### What is needed
Find the word "than" in the records below. List each line containing it.

─── Exercise material

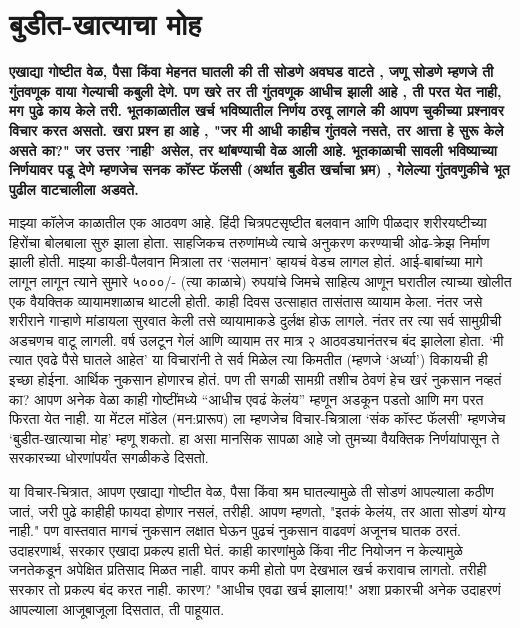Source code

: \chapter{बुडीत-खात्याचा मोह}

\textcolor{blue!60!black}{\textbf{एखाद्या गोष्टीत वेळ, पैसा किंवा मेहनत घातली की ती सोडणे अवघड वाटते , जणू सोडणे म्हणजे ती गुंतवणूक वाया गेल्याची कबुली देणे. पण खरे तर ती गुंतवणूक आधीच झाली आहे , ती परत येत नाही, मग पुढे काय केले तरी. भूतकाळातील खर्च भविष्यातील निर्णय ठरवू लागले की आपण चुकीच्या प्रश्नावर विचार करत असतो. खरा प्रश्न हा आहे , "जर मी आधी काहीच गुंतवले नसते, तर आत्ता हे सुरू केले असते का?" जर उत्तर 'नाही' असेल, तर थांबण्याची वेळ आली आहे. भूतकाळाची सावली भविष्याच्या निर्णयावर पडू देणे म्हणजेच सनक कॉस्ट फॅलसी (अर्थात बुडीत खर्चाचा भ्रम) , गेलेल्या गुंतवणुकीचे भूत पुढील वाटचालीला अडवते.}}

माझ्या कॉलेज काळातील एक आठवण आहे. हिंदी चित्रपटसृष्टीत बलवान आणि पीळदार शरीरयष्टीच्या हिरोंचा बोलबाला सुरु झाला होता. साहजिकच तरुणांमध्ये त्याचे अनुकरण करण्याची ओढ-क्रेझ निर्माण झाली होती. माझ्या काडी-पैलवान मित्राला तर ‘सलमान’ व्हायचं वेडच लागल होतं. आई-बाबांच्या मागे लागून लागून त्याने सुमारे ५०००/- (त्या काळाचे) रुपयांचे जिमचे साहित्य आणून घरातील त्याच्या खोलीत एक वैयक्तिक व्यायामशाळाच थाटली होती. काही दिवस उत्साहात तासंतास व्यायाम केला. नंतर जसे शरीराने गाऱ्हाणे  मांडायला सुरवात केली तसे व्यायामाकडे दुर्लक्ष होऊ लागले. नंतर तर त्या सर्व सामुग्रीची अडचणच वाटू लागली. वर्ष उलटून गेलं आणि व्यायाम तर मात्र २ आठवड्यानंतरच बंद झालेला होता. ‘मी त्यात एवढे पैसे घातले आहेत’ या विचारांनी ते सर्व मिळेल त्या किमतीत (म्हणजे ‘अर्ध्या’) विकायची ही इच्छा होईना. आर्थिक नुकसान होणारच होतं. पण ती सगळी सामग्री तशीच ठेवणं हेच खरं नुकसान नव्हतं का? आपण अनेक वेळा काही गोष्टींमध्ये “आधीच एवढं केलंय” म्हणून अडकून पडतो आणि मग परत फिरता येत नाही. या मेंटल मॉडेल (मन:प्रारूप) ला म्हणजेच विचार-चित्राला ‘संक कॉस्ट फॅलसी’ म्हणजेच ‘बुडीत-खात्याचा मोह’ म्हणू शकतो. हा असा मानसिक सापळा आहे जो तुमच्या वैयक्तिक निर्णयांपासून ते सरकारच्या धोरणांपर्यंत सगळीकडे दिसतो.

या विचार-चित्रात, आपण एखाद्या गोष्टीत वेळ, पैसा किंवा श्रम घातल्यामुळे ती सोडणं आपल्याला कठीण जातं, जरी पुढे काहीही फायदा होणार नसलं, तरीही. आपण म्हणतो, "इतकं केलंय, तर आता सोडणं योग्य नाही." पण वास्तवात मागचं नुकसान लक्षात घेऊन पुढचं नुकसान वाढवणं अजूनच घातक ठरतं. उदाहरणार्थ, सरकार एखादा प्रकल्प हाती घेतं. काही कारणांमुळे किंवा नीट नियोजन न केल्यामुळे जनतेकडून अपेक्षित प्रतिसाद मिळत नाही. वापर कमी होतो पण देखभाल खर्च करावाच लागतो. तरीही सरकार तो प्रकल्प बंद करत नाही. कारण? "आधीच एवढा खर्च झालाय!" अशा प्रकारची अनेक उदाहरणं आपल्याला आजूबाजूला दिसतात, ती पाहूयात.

──────
─── Exercise material

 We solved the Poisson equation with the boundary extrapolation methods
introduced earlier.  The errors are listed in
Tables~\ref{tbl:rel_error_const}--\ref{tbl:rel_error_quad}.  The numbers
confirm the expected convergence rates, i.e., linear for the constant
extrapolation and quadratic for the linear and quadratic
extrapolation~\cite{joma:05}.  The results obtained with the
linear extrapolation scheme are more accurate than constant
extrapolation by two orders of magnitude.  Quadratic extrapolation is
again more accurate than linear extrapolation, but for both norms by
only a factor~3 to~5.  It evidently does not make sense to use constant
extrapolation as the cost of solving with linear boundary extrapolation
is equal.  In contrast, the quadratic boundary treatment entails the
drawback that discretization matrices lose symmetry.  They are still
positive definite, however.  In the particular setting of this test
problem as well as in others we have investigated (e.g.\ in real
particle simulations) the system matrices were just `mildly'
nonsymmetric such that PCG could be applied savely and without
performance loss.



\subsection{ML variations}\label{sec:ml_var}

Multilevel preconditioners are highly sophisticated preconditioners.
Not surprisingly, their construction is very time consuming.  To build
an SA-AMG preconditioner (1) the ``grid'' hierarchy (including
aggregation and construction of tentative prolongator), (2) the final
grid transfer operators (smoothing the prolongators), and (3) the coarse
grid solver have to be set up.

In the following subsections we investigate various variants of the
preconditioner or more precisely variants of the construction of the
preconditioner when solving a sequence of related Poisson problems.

──────

### Answer to this problem
linear extrapolation scheme are more accurate than constant
again more accurate than linear extrapolation, but for both norms by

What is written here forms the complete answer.